GO: Organic Orchestra. Publicity photo,

Rudolph has long been associated with ‘World Music’, whether his African/American works in the 70s, or his most recent oeuvre Ragmala, a jazz-infused Indian Classical music double disc and show (REVIEWED HERE). Mu Wi is a different world again, bringing musical sounds and dances from Japan and South Korea to Brooklyn.

Mu Wi came in two parts. The first, a spacious, undulating set brought in with a shrill shriek of a noh kan (Japanese flute). It set a rich reedy ground swell of various exciting woodwinds and strings against the sharp focal point of Samie Kaneko, plucking a shamisen (japanese lute) and singing an intense, jumping line. Rudolph picks out pairs of instruments to bring forward – Sara Shoenbeck and Ivan Barenboim on bassoon and a delightfully convoluted pretzel of contra-alto clarinet, Ned Rothenberg and Gamin on bass clarinet and piri (Korean oboe) – and does so using his unique conducting style, somewhere between a descriptive nuanced sign language and an understated dance.

There are hints of the inner workings of the composition process available on glimpses of music sheets; each musician has regular manuscript paper as well as three sets of spiral noted flow diagrams, and what looks like a database reference diagram. While very much a chamber ensemble effort, much of the atmosphere of the set was pinned on Gamin and her lamenting reeds and Saenghwang (Korean free reed mouth organ) and the anxious vocal stylings of Kaneko, but with constant underlying punctuation from Kaoru Watanabe, presiding over a foreboding selection of percussion and a clear-cutting set of flutes.

The programme notes were robust, and the neatly explained concept of Jo Ha Kyu shone through in the second set of the evening. There was a muttered on-stage ensemble pep talk, where Rudolph gave final instructions to the team and delegates responsibility to Michel Gentile (sitting in the ‘first instrument’ chair armed with eight different flutes laid out in a quiver) before retreating to his hand drums. The piece opens on Jo, Rudolph warming up his drums before settling into a driving groove, hands fast and loose as Gentile leads sweeps of wind from the ensemble. An introduction.

Through Ha, Chieko Kojima arrives as a dancer through the crowd, and is ensconced behind the band. Rudolph returns to the centre stage and here it does not become clear who is leading who: Kojima dances – sometimes formal, sometimes free – and Rudolph, facing towards her while the ensemble look away, seems to re-interpret her movements for the ensemble. The music follows her dance and percussive movements (the beat of a flapping fan, the swat of a tasseled stick), but Kaneko’s work on the koto – wrestling, pushing and plucking the zither’s strings – also steals the limelight.
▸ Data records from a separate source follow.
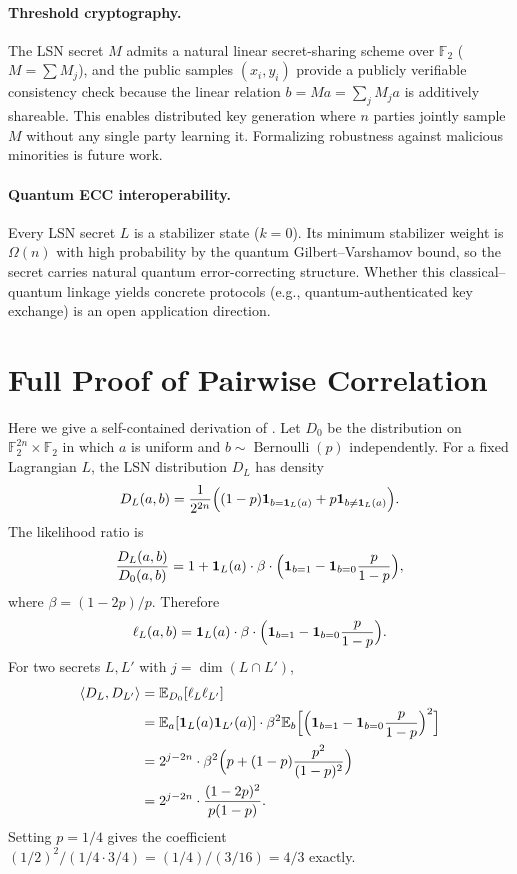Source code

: \documentclass[11pt,a4paper]{article}
\theoremstyle{plain}
\theoremstyle{definition}
\newcommand{\F}{\mathbb{F}}
\newcommand{\E}{\mathbb{E}}
\begin{document}
\paragraph{Threshold cryptography.} The LSN secret $M$ admits a natural linear secret-sharing scheme over $\F_2$ ($M = \sum M_j$), and the public samples $(x_i,y_i)$ provide a publicly verifiable consistency check because the linear relation $b = Ma = \sum_j M_j a$ is additively shareable. This enables distributed key generation where $n$ parties jointly sample $M$ without any single party learning it. Formalizing robustness against malicious minorities is future work.

\paragraph{Quantum ECC interoperability.} Every LSN secret $L$ is a stabilizer state ($k=0$). Its minimum stabilizer weight is $\Omega(n)$ with high probability by the quantum Gilbert--Varshamov bound, so the secret carries natural quantum error-correcting structure. Whether this classical--quantum linkage yields concrete protocols (e.g., quantum-authenticated key exchange) is an open application direction.

\appendix

\section{Full Proof of Pairwise Correlation}
\label{app:corr}

Here we give a self-contained derivation of . Let $D_0$ be the distribution on $\F_2^{2n} \times \F_2$ in which $a$ is uniform and $b \sim \operatorname{Bernoulli}(p)$ independently. For a fixed Lagrangian $L$, the LSN distribution $D_L$ has density
\[
D_L(a,b) = \frac{1}{2^{2n}} \Bigl( (1-p)\mathbf{1}_{b=\mathbf{1}_L(a)} + p\mathbf{1}_{b \neq \mathbf{1}_L(a)} \Bigr).
\]
The likelihood ratio is
\[
\frac{D_L(a,b)}{D_0(a,b)} = 1 + \mathbf{1}_L(a) \cdot \beta \cdot \Bigl(\mathbf{1}_{b=1} - \mathbf{1}_{b=0}\frac{p}{1-p}\Bigr),
\]
where $\beta = (1-2p)/p$. Therefore
\[
\ell_L(a,b) = \mathbf{1}_L(a) \cdot \beta \cdot \Bigl(\mathbf{1}_{b=1} - \mathbf{1}_{b=0}\frac{p}{1-p}\Bigr).
\]
For two secrets $L,L'$ with $j = \dim(L \cap L')$,
\begin{align*}
\langle D_L, D_{L'} \rangle
&= \E_{D_0}[\ell_L \ell_{L'}] \\
&= \E_a[\mathbf{1}_L(a)\mathbf{1}_{L'}(a)] \cdot
   \beta^2 \E_b\Bigl[\Bigl(\mathbf{1}_{b=1} - \mathbf{1}_{b=0}\frac{p}{1-p}\Bigr)^2\Bigr] \\
&= 2^{j-2n} \cdot \beta^2 \Bigl( p + (1-p)\frac{p^2}{(1-p)^2} \Bigr) \\
&= 2^{j-2n} \cdot \frac{(1-2p)^2}{p(1-p)}.
\end{align*}
Setting $p=1/4$ gives the coefficient $(1/2)^2 / (1/4 \cdot 3/4) = (1/4)/(3/16) = 4/3$ exactly.
\end{document}
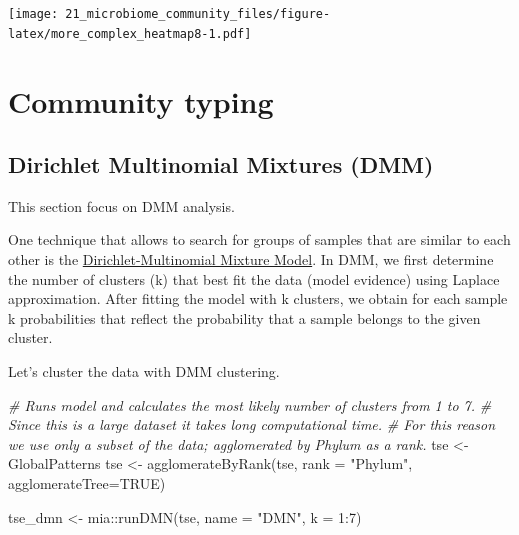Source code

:\documentclass[
]{book}
\newenvironment{Shaded}{\begin{snugshade}}{\end{snugshade}}
\newcommand{\AttributeTok}[1]{\textcolor[rgb]{0.77,0.63,0.00}{#1}}
\newcommand{\CommentTok}[1]{\textcolor[rgb]{0.56,0.35,0.01}{\textit{#1}}}
\newcommand{\ConstantTok}[1]{\textcolor[rgb]{0.00,0.00,0.00}{#1}}
\newcommand{\DecValTok}[1]{\textcolor[rgb]{0.00,0.00,0.81}{#1}}
\newcommand{\FunctionTok}[1]{\textcolor[rgb]{0.00,0.00,0.00}{#1}}
\newcommand{\NormalTok}[1]{#1}
\newcommand{\OtherTok}[1]{\textcolor[rgb]{0.56,0.35,0.01}{#1}}
\newcommand{\SpecialCharTok}[1]{\textcolor[rgb]{0.00,0.00,0.00}{#1}}
\newcommand{\StringTok}[1]{\textcolor[rgb]{0.31,0.60,0.02}{#1}}
\begin{document}
\texttt{[image: 21\_microbiome\_community\_files/figure-latex/more\_complex\_heatmap8-1.pdf]}

\hypertarget{community-typing}{%
\chapter{Community typing}\label{community-typing}}

\hypertarget{dirichlet-multinomial-mixtures-dmm}{%
\section{Dirichlet Multinomial Mixtures (DMM)}\label{dirichlet-multinomial-mixtures-dmm}}

This section focus on DMM analysis.

One technique that allows to search for groups of samples that are
similar to each other is the \href{https://journals.plos.org/plosone/article?id=10.1371/journal.pone.0030126}{Dirichlet-Multinomial Mixture
Model}. In
DMM, we first determine the number of clusters (k) that best fit the
data (model evidence) using Laplace approximation. After fitting the
model with k clusters, we obtain for each sample k probabilities that
reflect the probability that a sample belongs to the given cluster.

Let's cluster the data with DMM clustering.

\begin{Shaded}
\begin{Highlighting}[]
\CommentTok{\# Runs model and calculates the most likely number of clusters from 1 to 7.}
\CommentTok{\# Since this is a large dataset it takes long computational time.}
\CommentTok{\# For this reason we use only a subset of the data; agglomerated by Phylum as a rank.}
\NormalTok{tse }\OtherTok{\textless{}{-}}\NormalTok{ GlobalPatterns}
\NormalTok{tse }\OtherTok{\textless{}{-}} \FunctionTok{agglomerateByRank}\NormalTok{(tse, }\AttributeTok{rank =} \StringTok{"Phylum"}\NormalTok{, }\AttributeTok{agglomerateTree=}\ConstantTok{TRUE}\NormalTok{)}
\end{Highlighting}
\end{Shaded}

\begin{Shaded}
\begin{Highlighting}[]
\NormalTok{tse\_dmn }\OtherTok{\textless{}{-}}\NormalTok{ mia}\SpecialCharTok{::}\FunctionTok{runDMN}\NormalTok{(tse, }\AttributeTok{name =} \StringTok{"DMN"}\NormalTok{, }\AttributeTok{k =} \DecValTok{1}\SpecialCharTok{:}\DecValTok{7}\NormalTok{)}
\end{Highlighting}
\end{Shaded}
\end{document}
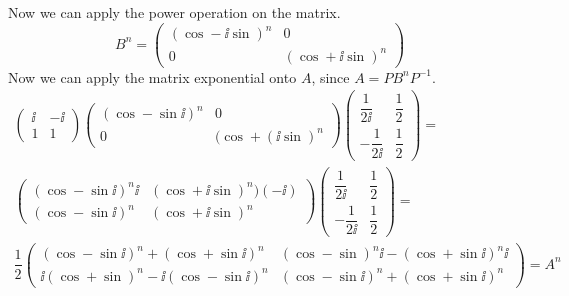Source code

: Now we can apply the power operation on the matrix.
\begin{equation*}
B^n = \left( \begin{array}{cc}
(\cos - \ii \sin)^n & 0\\
 0 & (\cos + \ii \sin )^n
\end{array}
\right)
\end{equation*}
Now we can apply the matrix exponential onto $A$, since $A = PB^{n}P^{-1}$.
\begin{gather*}
\left( \begin{array}{cc}
\ii & - \ii \\
1 & 1
\end{array}
\right)
\left( \begin{array}{cc}
(\cos - \sin \ii)^n & 0 \\
0 & (\cos + (\ii \sin )^n
\end{array}
\right)
\left( \begin{array}{cc}
\dfrac{1}{2\ii} & \dfrac{1}{2} \\
-\dfrac{1}{2 \ii} & \dfrac{1}{2}
\end{array}
\right)
=\\
\left( \begin{array}{cc}
(\cos - \sin \ii)^n \ii & (\cos + \ii \sin)^n)(-\ii) \\
(\cos - \sin \ii)^n & (\cos + \ii \sin)^n 
\end{array}
\right)
\left( \begin{array}{cc}
\dfrac{1}{2\ii} & \dfrac{1}{2} \\
-\dfrac{1}{2 \ii} & \dfrac{1}{2}
\end{array}
\right)
=\\
\dfrac{1}{2}
\left( \begin{array}{cc}
\left( \cos - \sin \ii \right)^n + (\cos + \sin \ii )^n & (\cos - \sin)^n \ii - (\cos + \sin \ii)^n \ii \\ 
\ii (\cos + \sin)^n  - \ii (\cos - \sin \ii )^n & \left( \cos - \sin \ii \right)^n + (\cos + \sin \ii )^n 
\end{array}
\right)
=
A^n
\end{gather*}


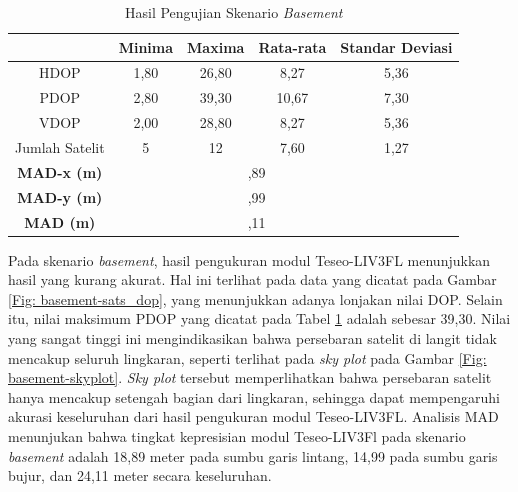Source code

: \begin{table}[H]
	\caption{Hasil Pengujian Skenario \textit{Basement}}
	\vspace{0.5em}
	\centering
	\begin{tabular}{ccccc}
		\hline
		& \textbf{Minima} & \textbf{Maxima} & \textbf{Rata-rata} & \textbf{Standar Deviasi}\\
		\hline 
		HDOP & 1,80 & 26,80 & 8,27 & 5,36\\
		PDOP & 2,80 & 39,30 & 10,67 & 7,30\\
		VDOP & 2,00 & 28,80 & 8,27 & 5,36\\
		Jumlah Satelit & 5 & 12 & 7,60 & 1,27\\
		\hline
		\textbf{MAD-x (m)} & & \multicolumn{2}{c}{\centering 18,89} & \\
		\hline
		\textbf{MAD-y (m)} & & \multicolumn{2}{c}{\centering 14,99} & \\
		\hline
		\textbf{MAD (m)} & & \multicolumn{2}{c}{\centering 24,11} & \\
		\hline
	\end{tabular}
	\label{Tab: basement-table}
\end{table}

Pada skenario \textit{basement}, hasil pengukuran modul Teseo-LIV3FL menunjukkan hasil yang kurang akurat. Hal ini terlihat pada data yang dicatat pada Gambar \ref{Fig: basement-sats_dop}, yang menunjukkan adanya lonjakan nilai DOP. Selain itu, nilai maksimum PDOP yang dicatat pada Tabel \ref{Tab: basement-table} adalah sebesar 39,30. Nilai yang sangat tinggi ini mengindikasikan bahwa persebaran satelit di langit tidak mencakup seluruh lingkaran, seperti terlihat pada \textit{sky plot} pada Gambar \ref{Fig: basement-skyplot}. \textit{Sky plot} tersebut memperlihatkan bahwa persebaran satelit hanya mencakup setengah bagian dari lingkaran, sehingga dapat mempengaruhi akurasi keseluruhan dari hasil pengukuran modul Teseo-LIV3FL. Analisis MAD menunjukan bahwa tingkat kepresisian modul Teseo-LIV3Fl pada skenario \textit{basement} adalah 18,89 meter pada sumbu garis lintang, 14,99 pada sumbu garis bujur, dan 24,11 meter secara keseluruhan.

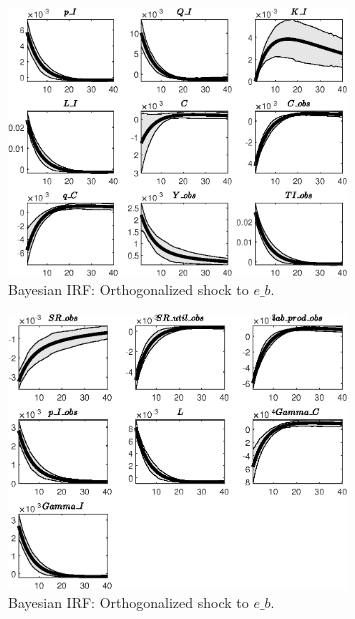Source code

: \begin{figure}[H]
\centering 
\includegraphics[width=0.80\textwidth]{directed_search/Output/directed_search_Bayesian_IRF_e_b_1}
\caption{Bayesian IRF: Orthogonalized shock to $e\_b$.}
\label{Fig:BayesianIRF:e_b:1}
\end{figure}
 
\begin{figure}[H]
\centering 
\includegraphics[width=0.80\textwidth]{directed_search/Output/directed_search_Bayesian_IRF_e_b_2}
\caption{Bayesian IRF: Orthogonalized shock to $e\_b$.}
\label{Fig:BayesianIRF:e_b:2}
\end{figure}
 
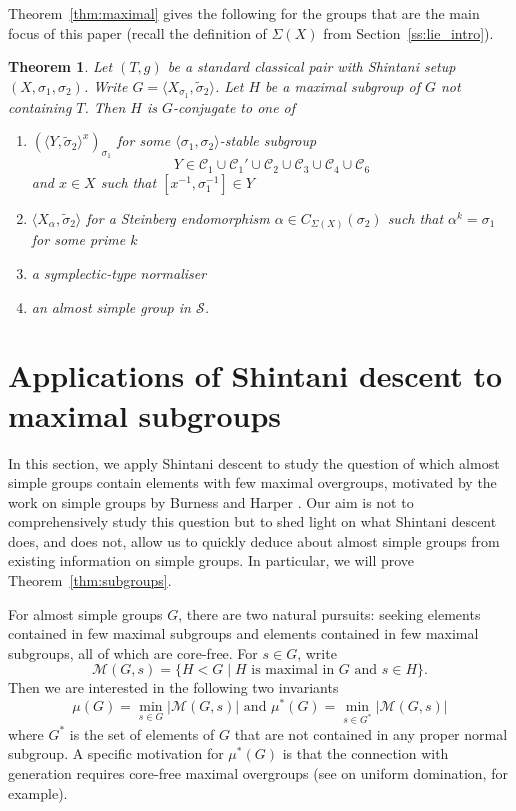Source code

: \documentclass[11pt]{article}
\numberwithin{equation}{section}
\theoremstyle{shdefinition}
\theoremstyle{shplain}
\newtheorem{theorem}[definition]{Theorem}
\renewcommand{\a}{\alpha}
\newcommand{\s}{\sigma}
\newcommand{\ws}{\widetilde{\sigma}}
\newcommand{\C}{\mathcal{C}}
\newcommand{\M}{\mathcal{M}}
\renewcommand{\S}{\mathcal{S}}
\newcommand{\<}{\langle}
\renewcommand{\>}{\rangle}
\renewcommand{\:}{\colon}
\begin{document}
Theorem~\ref{thm:maximal} gives the following for the groups that are the main focus of this paper (recall the definition of $\Sigma(X)$ from Section~\ref{ss:lie_intro}).

\begin{theorem} \label{thm:maximal_classical}
Let $(T,g)$ be a standard classical pair with Shintani setup $(X,\s_1,\s_2)$. Write $G = \< X_{\s_1}, \ws_2 \>$. Let $H$ be a maximal subgroup of $G$ not containing $T$. Then $H$ is $G$-conjugate to one of
\begin{enumerate}[{\rm (I)}]
\item $(\<Y, \ws_2 \>^x)_{\s_1}$ for some $\<\s_1,\s_2\>$-stable subgroup 
\[
Y \in \C_1 \cup \C_1' \cup \C_2 \cup \C_3 \cup \C_4 \cup \C_6
\] 
and $x \in X$ such that $[x^{-1},\s_1^{-1}] \in Y$
\item $\< X_\a, \ws_2\>$ for a Steinberg endomorphism $\a \in C_{\Sigma(X)}(\s_2)$ such that $\a^k = \s_1$ for some prime $k$
\item a symplectic-type normaliser
\item an almost simple group in $\S$.
\end{enumerate}
\end{theorem}


\section{Applications of Shintani descent to maximal subgroups} \label{s:subgroups}

In this section, we apply Shintani descent to study the question of which almost simple groups contain elements with few maximal overgroups, motivated by the work on simple groups by Burness and Harper \cite{ref:BurnessHarper19}. Our aim is not to comprehensively study this question but to shed light on what Shintani descent does, and does not, allow us to quickly deduce about almost simple groups from existing information on simple groups. In particular, we will prove Theorem~\ref{thm:subgroups}.

For almost simple groups $G$, there are two natural pursuits: seeking elements contained in few maximal subgroups and elements contained in few maximal subgroups, all of which are core-free. For $s \in G$, write
\begin{equation*}
\M(G,s) = \{ H < G \mid \text{$H$ is maximal in $G$ and $s \in H$} \}.
\end{equation*} 
Then we are interested in the following two invariants
\begin{equation*}
\text{$\mu(G) = \min_{s \in G} |\M(G,s)|$ \ and \ $\mu^*(G) = \min_{s \in G^*} |\M(G,s)|$}
\end{equation*}
where $G^*$ is the set of elements of $G$ that are not contained in any proper normal subgroup. A specific motivation for $\mu^*(G)$ is that the connection with generation requires core-free maximal overgroups (see \cite[Corollary~2.2]{ref:BurnessHarper19} on uniform domination, for example).
\end{document}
And then we conclude with Kyu, an urgent finish which sees Rudolph return to his percussion, Watanabe beat a booming march on taiko, and our Kojima on her own. And here Mu Wi concludes with most woodwind and strings exchanged for cowbells and cymbals, leading to a crashing climax. At the finish Rudolph hailed the ‘amazing chemical combustion’ of the group. And while he certainly provides the fuel and the spark, a GO: Organic set does seem to reciprocate by itself, feeding off its own energy and re-compressing to push into the next musical phase. Who knows what they have planned next.